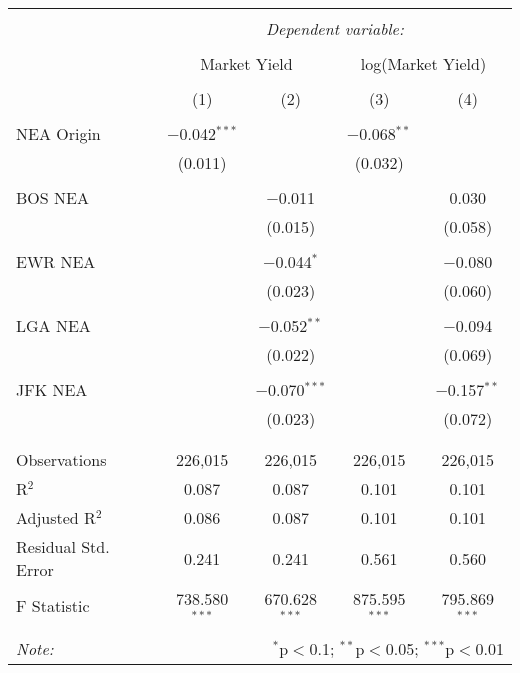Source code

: 
\begin{tabular}{@{\extracolsep{5pt}}lcccc} 
\\[-1.8ex]\hline 
\hline \\[-1.8ex] 
 & \multicolumn{4}{c}{\textit{Dependent variable:}} \\ 
\cline{2-5} 
\\[-1.8ex] & \multicolumn{2}{c}{Market Yield} & \multicolumn{2}{c}{log(Market Yield)} \\ 
\\[-1.8ex] & (1) & (2) & (3) & (4)\\ 
\hline \\[-1.8ex] 
 NEA Origin & $-$0.042$^{***}$ &  & $-$0.068$^{**}$ &  \\ 
  & (0.011) &  & (0.032) &  \\ 
  & & & & \\ 
 BOS NEA &  & $-$0.011 &  & 0.030 \\ 
  &  & (0.015) &  & (0.058) \\ 
  & & & & \\ 
 EWR NEA &  & $-$0.044$^{*}$ &  & $-$0.080 \\ 
  &  & (0.023) &  & (0.060) \\ 
  & & & & \\ 
 LGA NEA &  & $-$0.052$^{**}$ &  & $-$0.094 \\ 
  &  & (0.022) &  & (0.069) \\ 
  & & & & \\ 
 JFK NEA &  & $-$0.070$^{***}$ &  & $-$0.157$^{**}$ \\ 
  &  & (0.023) &  & (0.072) \\ 
  & & & & \\ 
\hline \\[-1.8ex] 
Observations & 226,015 & 226,015 & 226,015 & 226,015 \\ 
R$^{2}$ & 0.087 & 0.087 & 0.101 & 0.101 \\ 
Adjusted R$^{2}$ & 0.086 & 0.087 & 0.101 & 0.101 \\ 
Residual Std. Error & 0.241 & 0.241 & 0.561 & 0.560 \\ 
F Statistic & 738.580$^{***}$ & 670.628$^{***}$ & 875.595$^{***}$ & 795.869$^{***}$ \\ 
\hline 
\hline \\[-1.8ex] 
\textit{Note:}  & \multicolumn{4}{r}{$^{*}$p$<$0.1; $^{**}$p$<$0.05; $^{***}$p$<$0.01} \\ 
\end{tabular} 
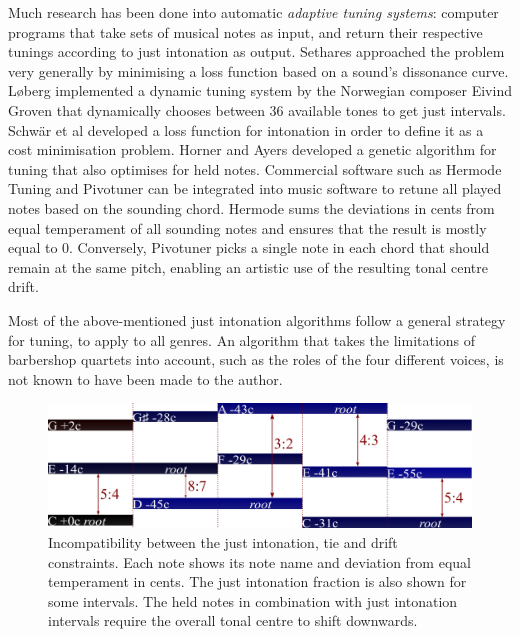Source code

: \documentclass[a4paper]{article}
\begin{document}
Much research has been done into automatic \textit{adaptive tuning systems}: computer programs that take sets of musical notes as input, and return their respective tunings according to just intonation as output. \cite{sethares_adaptive_2005} Sethares \cite{sethares_adaptive_1994} approached the problem very generally by minimising a loss function based on a sound's dissonance curve. Løberg \cite{code_grovenmax_2002} implemented a dynamic tuning system by the Norwegian composer Eivind Groven that dynamically chooses between 36 available tones to get just intervals. Schwär et al \cite{schwar_differentiable_2021} developed a loss function for intonation in order to define it as a cost minimisation problem. Horner and Ayers \cite{horner_common_1996} developed a genetic algorithm for tuning that also optimises for held notes. Commercial software such as Hermode Tuning \cite{mohrlok_hermode_2003} and Pivotuner \cite{volkov_pivotuner_2022} can be integrated into music software to retune all played notes based on the sounding chord. Hermode sums the deviations in cents from equal temperament of all sounding notes and ensures that the result is mostly equal to 0. Conversely, Pivotuner picks a single note in each chord that should remain at the same pitch, enabling an artistic use of the resulting tonal centre drift.

Most of the above-mentioned just intonation algorithms follow a general strategy for tuning, to apply to all genres. An algorithm that takes the limitations of barbershop quartets into account, such as the roles of the four different voices, is not known to have been made to the author.

\begin{figure}
	\centering
	\includegraphics[width=\textwidth]{Figures/ties_vs_ji.pdf}
	\caption{Incompatibility between the just intonation, tie and drift constraints. Each note shows its note name and deviation from equal temperament in cents. The just intonation fraction is also shown for some intervals. The held notes in combination with just intonation intervals require the overall tonal centre to shift downwards.}
	\label{fig:ties_vs_ji}
\end{figure}
\end{document}
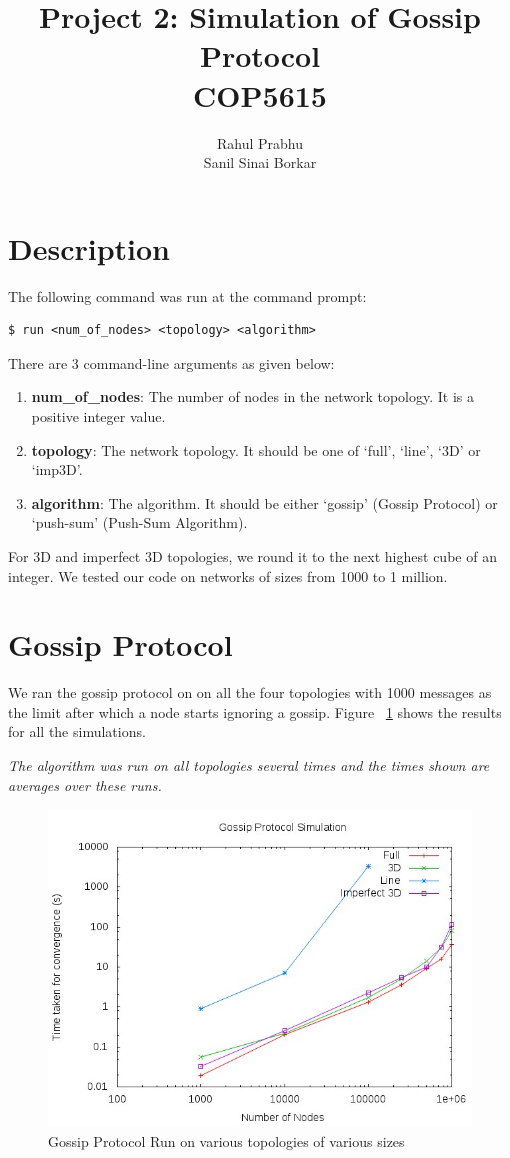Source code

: \documentclass[11pt]{article}
\title{\textbf{Project 2: Simulation of Gossip Protocol\\COP5615}}
\author{Rahul Prabhu\\
		Sanil Sinai Borkar}
\date{}
\begin{document}
\maketitle
\section{Description}

The following command was run at the command prompt:
\begin{lstlisting}
$ run <num_of_nodes> <topology> <algorithm>
\end{lstlisting}


There are 3 command-line arguments as given below:
\begin{enumerate}
\item \textbf{num\_of\_nodes}: The number of nodes in the network topology. It is a positive integer value.
\item \textbf{topology}: The network topology. It should be one of `full', `line', `3D' or `imp3D'.
\item \textbf{algorithm}: The algorithm. It should be either `gossip' (Gossip Protocol) or `push-sum' (Push-Sum Algorithm).
\end{enumerate}

For 3D and imperfect 3D topologies, we round it to the next highest cube of an integer. We tested our code on networks of sizes from 1000 to 1 million.

\section{Gossip Protocol}
We ran the gossip protocol on on all the four topologies with 1000 messages as the limit after which a node starts ignoring a gossip. Figure ~\ref{gossipresults} shows the results for all the simulations. 

\textit{The algorithm was run on all topologies several times and the times shown are averages over these runs.}

\begin{figure}[h]
    \includegraphics[scale=0.75]{Gossip.jpg}
    \caption{Gossip Protocol Run on various topologies of various sizes}
    \label{gossipresults}
\end{figure}
\end{document}
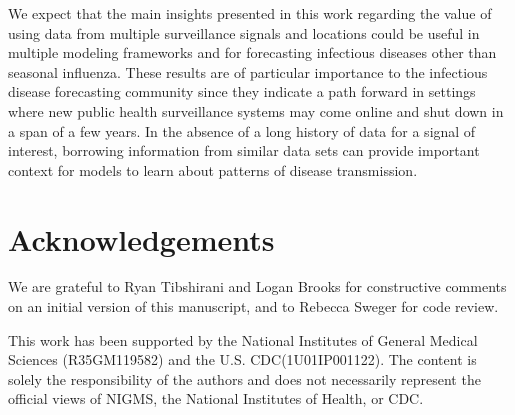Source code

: \documentclass{article}\usepackage[]{graphicx}\usepackage[]{xcolor}
\begin{document}
We expect that the main insights presented in this work regarding the value of using data from multiple surveillance signals and locations could be useful in multiple modeling frameworks and for forecasting infectious diseases other than seasonal influenza. These results are of particular importance to the infectious disease forecasting community since they indicate a path forward in settings where new public health surveillance systems may come online and shut down in a span of a few years. In the absence of a long history of data for a signal of interest, borrowing information from similar data sets can provide important context for models to learn about patterns of disease transmission.

\section*{Acknowledgements}

We are grateful to Ryan Tibshirani and Logan Brooks for constructive comments on an initial version of this manuscript, and to Rebecca Sweger for code review.

This work has been supported by the National Institutes of General Medical Sciences (R35GM119582) and the U.S. CDC(1U01IP001122). The content is solely the responsibility of the authors and does not necessarily represent the official views of NIGMS, the National Institutes of Health, or CDC.

\printbibliography
\end{document}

__Task instructions__
Would you retype each line above exactly and skip every image?

__Your solution__
Source code

: 
\begin{tabular}{@{\extracolsep{5pt}}lcccc} 
\\[-1.8ex]\hline 
\hline \\[-1.8ex] 
 & \multicolumn{4}{c}{\textit{Dependent variable:}} \\ 
\cline{2-5} 
\\[-1.8ex] & \multicolumn{2}{c}{Market Yield} & \multicolumn{2}{c}{log(Market Yield)} \\ 
\\[-1.8ex] & (1) & (2) & (3) & (4)\\ 
\hline \\[-1.8ex] 
 NEA Origin & $-$0.042$^{***}$ &  & $-$0.068$^{**}$ &  \\ 
  & (0.011) &  & (0.032) &  \\ 
  & & & & \\ 
 BOS NEA &  & $-$0.011 &  & 0.030 \\ 
  &  & (0.015) &  & (0.058) \\ 
  & & & & \\ 
 EWR NEA &  & $-$0.044$^{*}$ &  & $-$0.080 \\ 
  &  & (0.023) &  & (0.060) \\ 
  & & & & \\ 
 LGA NEA &  & $-$0.052$^{**}$ &  & $-$0.094 \\ 
  &  & (0.022) &  & (0.069) \\ 
  & & & & \\ 
 JFK NEA &  & $-$0.070$^{***}$ &  & $-$0.157$^{**}$ \\ 
  &  & (0.023) &  & (0.072) \\ 
  & & & & \\ 
\hline \\[-1.8ex] 
Observations & 226,015 & 226,015 & 226,015 & 226,015 \\ 
R$^{2}$ & 0.087 & 0.087 & 0.101 & 0.101 \\ 
Adjusted R$^{2}$ & 0.086 & 0.087 & 0.101 & 0.101 \\ 
Residual Std. Error & 0.241 & 0.241 & 0.561 & 0.560 \\ 
F Statistic & 738.580$^{***}$ & 670.628$^{***}$ & 875.595$^{***}$ & 795.869$^{***}$ \\ 
\hline 
\hline \\[-1.8ex] 
\textit{Note:}  & \multicolumn{4}{r}{$^{*}$p$<$0.1; $^{**}$p$<$0.05; $^{***}$p$<$0.01} \\ 
\end{tabular} 
Source code

: \documentclass[a4paper]{article}
\begin{document}
Much research has been done into automatic \textit{adaptive tuning systems}: computer programs that take sets of musical notes as input, and return their respective tunings according to just intonation as output. \cite{sethares_adaptive_2005} Sethares \cite{sethares_adaptive_1994} approached the problem very generally by minimising a loss function based on a sound's dissonance curve. Løberg \cite{code_grovenmax_2002} implemented a dynamic tuning system by the Norwegian composer Eivind Groven that dynamically chooses between 36 available tones to get just intervals. Schwär et al \cite{schwar_differentiable_2021} developed a loss function for intonation in order to define it as a cost minimisation problem. Horner and Ayers \cite{horner_common_1996} developed a genetic algorithm for tuning that also optimises for held notes. Commercial software such as Hermode Tuning \cite{mohrlok_hermode_2003} and Pivotuner \cite{volkov_pivotuner_2022} can be integrated into music software to retune all played notes based on the sounding chord. Hermode sums the deviations in cents from equal temperament of all sounding notes and ensures that the result is mostly equal to 0. Conversely, Pivotuner picks a single note in each chord that should remain at the same pitch, enabling an artistic use of the resulting tonal centre drift.

Most of the above-mentioned just intonation algorithms follow a general strategy for tuning, to apply to all genres. An algorithm that takes the limitations of barbershop quartets into account, such as the roles of the four different voices, is not known to have been made to the author.

\begin{figure}
	\centering
	\includegraphics[width=\textwidth]{Figures/ties_vs_ji.pdf}
	\caption{Incompatibility between the just intonation, tie and drift constraints. Each note shows its note name and deviation from equal temperament in cents. The just intonation fraction is also shown for some intervals. The held notes in combination with just intonation intervals require the overall tonal centre to shift downwards.}
	\label{fig:ties_vs_ji}
\end{figure}
\end{document}
Source code

: \documentclass[11pt]{article}
\title{\textbf{Project 2: Simulation of Gossip Protocol\\COP5615}}
\author{Rahul Prabhu\\
		Sanil Sinai Borkar}
\date{}
\begin{document}
\maketitle
\section{Description}

The following command was run at the command prompt:
\begin{lstlisting}
$ run <num_of_nodes> <topology> <algorithm>
\end{lstlisting}


There are 3 command-line arguments as given below:
\begin{enumerate}
\item \textbf{num\_of\_nodes}: The number of nodes in the network topology. It is a positive integer value.
\item \textbf{topology}: The network topology. It should be one of `full', `line', `3D' or `imp3D'.
\item \textbf{algorithm}: The algorithm. It should be either `gossip' (Gossip Protocol) or `push-sum' (Push-Sum Algorithm).
\end{enumerate}

For 3D and imperfect 3D topologies, we round it to the next highest cube of an integer. We tested our code on networks of sizes from 1000 to 1 million.

\section{Gossip Protocol}
We ran the gossip protocol on on all the four topologies with 1000 messages as the limit after which a node starts ignoring a gossip. Figure ~\ref{gossipresults} shows the results for all the simulations. 

\textit{The algorithm was run on all topologies several times and the times shown are averages over these runs.}

\begin{figure}[h]
    \includegraphics[scale=0.75]{Gossip.jpg}
    \caption{Gossip Protocol Run on various topologies of various sizes}
    \label{gossipresults}
\end{figure}
\end{document}
Source code

: \documentclass{article}\usepackage[]{graphicx}\usepackage[]{xcolor}
\begin{document}
We expect that the main insights presented in this work regarding the value of using data from multiple surveillance signals and locations could be useful in multiple modeling frameworks and for forecasting infectious diseases other than seasonal influenza. These results are of particular importance to the infectious disease forecasting community since they indicate a path forward in settings where new public health surveillance systems may come online and shut down in a span of a few years. In the absence of a long history of data for a signal of interest, borrowing information from similar data sets can provide important context for models to learn about patterns of disease transmission.

\section*{Acknowledgements}

We are grateful to Ryan Tibshirani and Logan Brooks for constructive comments on an initial version of this manuscript, and to Rebecca Sweger for code review.

This work has been supported by the National Institutes of General Medical Sciences (R35GM119582) and the U.S. CDC(1U01IP001122). The content is solely the responsibility of the authors and does not necessarily represent the official views of NIGMS, the National Institutes of Health, or CDC.

\printbibliography
\end{document}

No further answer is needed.